**ASSIGNMENT**
Needed from the data below: all lines that contain the word "expressions".

Collected data:
'''

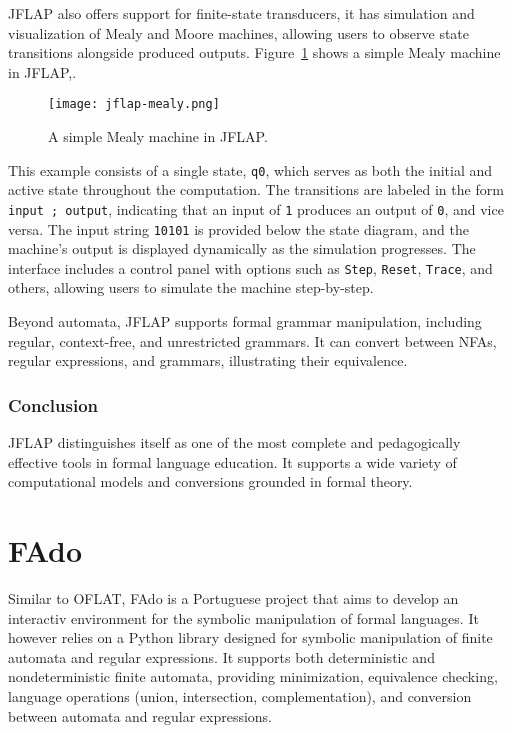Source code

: JFLAP also offers support for finite-state transducers, it has simulation and visualization of Mealy and Moore machines, allowing users
to observe state transitions alongside produced outputs.
Figure~\ref{fig:jflap-mealy} shows a simple Mealy machine in JFLAP,.

\begin{figure}[H]
  \centering
  \texttt{[image: jflap-mealy.png]}
  \caption{A simple Mealy machine in JFLAP.}
  \label{fig:jflap-mealy}
\end{figure}

This example consists of a single state, \texttt{q0}, which serves as both the initial and active state throughout the computation. 
The transitions are labeled in the form \texttt{input ; output}, indicating that an input of \texttt{1} produces an output of \texttt{0}, 
and vice versa. The input string \texttt{10101} is provided below the state diagram, and the machine's output is displayed dynamically as the simulation progresses. 
The interface includes a control panel with options such as \texttt{Step}, \texttt{Reset}, \texttt{Trace}, and others, allowing users to simulate the machine step-by-step.


Beyond automata, JFLAP supports formal grammar manipulation, including regular, context-free, and unrestricted grammars. 
It can convert between NFAs, regular expressions, and grammars, illustrating their equivalence.

\subsubsection*{Conclusion}
JFLAP distinguishes itself as one of the most complete and pedagogically effective tools in formal language education. 
It supports a wide variety of computational models and conversions grounded in formal theory. 

\section{FAdo}
Similar to OFLAT, FAdo\cite{FAdo} is a Portuguese project that aims to develop an interactiv environment for the symbolic manipulation of formal languages. 
It however relies on a Python library designed for symbolic manipulation of finite automata and regular expressions. 
It supports both deterministic and nondeterministic finite automata, 
providing minimization, equivalence checking, language operations 
(union, intersection, complementation), and conversion between automata and regular expressions.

'''

**SOLUTION FOR THIS EXERCISE**
It can convert between NFAs, regular expressions, and grammars, illustrating their equivalence.
It however relies on a Python library designed for symbolic manipulation of finite automata and regular expressions. 
(union, intersection, complementation), and conversion between automata and regular expressions.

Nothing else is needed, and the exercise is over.